The tidyverse has been designed to work particuarly well with the pipe, but you can use it with any code, particularly in conjunction with the `_` placeholder.
```{r}
strings |>
str_replace("a", "b"),
str_replace("x", "y")
strings |>
gsub("a", "b", x = _) |>
gsub("x", "y", x = _)
```
Avoid using the pipe when:
* You need to manipulate more than one object at a time. Reserve pipes for a
sequence of steps applied to one primary object.
* There are meaningful intermediate objects that could be given
informative names.
## Whitespace
`|>` should always have a space before it, and should usually be followed by a new line. After the first step, each line should be indented by two spaces. This structure makes it easier to add new steps (or rearrange existing steps) and harder to overlook a step.
```{r}
# Good
iris |>
summarize(across(where(is.numeric), mean), .by = Species) |>
pivot_longer(-Species, names_to = "measure", values_to = "value") |>
arrange(value)
# Bad
iris |> summarize(across(where(is.numeric), mean), .by = Species) |>
pivot_longer(-Species, names_to = "measure", values_to = "value") |>
arrange(value)
```
## Long lines
If the arguments to a function don't all fit on one line, put each argument on
its own line and indent:
```{r}
# Good
iris |>
summarise(
Sepal.Length = mean(Sepal.Length),
Sepal.Width = mean(Sepal.Width),
.by = Species
)
# Bad
iris |>
summarise(Sepal.Length = mean(Sepal.Length), Sepal.Width = mean(Sepal.Width), .by = Species)
```
For data analysis, we recommend using the pipe whenever a function needs to span multiple lines, even if it's only a single step.
```{r}
# Bad
summarise(
iris,
Sepal.Length = mean(Sepal.Length),
Sepal.Width = mean(Sepal.Width),
.by = Species
)
```
## Short pipes
It's ok to write a short pipe on a single line:
```{r}
# Ok
iris |> subset(Species == "virginica") |> _$Sepal.Length
iris |> summarise(width = Sepal.Width, .by = Species) |> arrange(width)
```
But because short pipes often become longer pipes, we recommend that you generally stick to one function per line:
```{r}
# Better
iris |>
subset(Species == "virginica") |>
_$Sepal.Length
iris |>
summarise(width = Sepal.Width, .by = Species) |>
arrange(width)
```
Sometimes it's useful to include a short pipe as an argument to a function in a
longer pipe.
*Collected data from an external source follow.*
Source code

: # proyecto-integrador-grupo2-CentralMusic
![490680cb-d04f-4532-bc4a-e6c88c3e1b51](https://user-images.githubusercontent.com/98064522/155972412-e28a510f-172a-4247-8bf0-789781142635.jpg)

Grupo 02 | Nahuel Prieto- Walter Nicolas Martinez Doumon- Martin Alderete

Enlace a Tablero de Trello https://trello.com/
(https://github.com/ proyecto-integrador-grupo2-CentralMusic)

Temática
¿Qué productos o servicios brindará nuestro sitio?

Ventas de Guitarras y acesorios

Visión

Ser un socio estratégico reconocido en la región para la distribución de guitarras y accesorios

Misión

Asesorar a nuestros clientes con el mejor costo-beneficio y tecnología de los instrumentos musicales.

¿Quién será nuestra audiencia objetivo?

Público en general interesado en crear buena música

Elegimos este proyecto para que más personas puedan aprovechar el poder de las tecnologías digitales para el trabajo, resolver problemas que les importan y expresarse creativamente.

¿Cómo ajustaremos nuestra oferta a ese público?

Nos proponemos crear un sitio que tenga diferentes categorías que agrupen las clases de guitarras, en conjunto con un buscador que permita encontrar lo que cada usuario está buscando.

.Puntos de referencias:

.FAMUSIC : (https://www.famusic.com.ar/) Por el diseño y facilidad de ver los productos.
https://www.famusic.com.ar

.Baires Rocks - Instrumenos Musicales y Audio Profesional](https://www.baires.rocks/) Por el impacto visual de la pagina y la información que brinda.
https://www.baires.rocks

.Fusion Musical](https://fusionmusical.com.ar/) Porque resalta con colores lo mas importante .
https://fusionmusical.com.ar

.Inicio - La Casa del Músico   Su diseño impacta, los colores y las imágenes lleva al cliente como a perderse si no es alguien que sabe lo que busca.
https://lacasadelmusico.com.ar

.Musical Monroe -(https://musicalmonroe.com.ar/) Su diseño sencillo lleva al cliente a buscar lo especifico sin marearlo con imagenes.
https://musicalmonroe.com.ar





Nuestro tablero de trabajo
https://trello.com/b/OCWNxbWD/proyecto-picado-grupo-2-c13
Carefully consider whether the code is more readable with a short
inline pipe (which doesn't require a lookup elsewhere) or if it's better to move
the code outside the pipe and give it an evocative name.
```{r}
# Good
x |>
semi_join(y |> filter(is_valid))
# Ok
x |>
select(a, b, w) |>
left_join(y |> select(a, b, v), join_by(a, b))
# Better
x_join <- x |> select(a, b, w)
y_join <- y |> select(a, b, v)
left_join(x_join, y_join, join_by(a, b))
```
## Assignment
There are three acceptable forms of assignment:
* Variable name and assignment on separate lines:
```{r}
iris_long <-
iris |>
gather(measure, value, -Species) |>
arrange(-value)
```
* Variable name and assignment on the same line:
```{r}
iris_long <- iris |>
gather(measure, value, -Species) |>
arrange(-value)
```
* Assignment at the end of the pipe with `->`:
```{r}
iris |>
gather(measure, value, -Species) |>
arrange(-value) ->
iris_long
```
I think that the third is the most natural to write, but makes reading a little
harder: when the name comes first, it can act as a heading to remind
you of the purpose of the pipe.
## magrittr
We recommend you use the base `|>` pipe instead of magrittr's `%>%`.
```{r}
# Good
iris |>
summarise(width = Sepal.Width, .by = Species) |>
arrange(width)
# Bad
iris %>%
summarise(width = Sepal.Width, .by = Species) %>%
arrange(width)
```
As of R 4.3.0, the base pipe provides all the features from magrittr that we recommend using.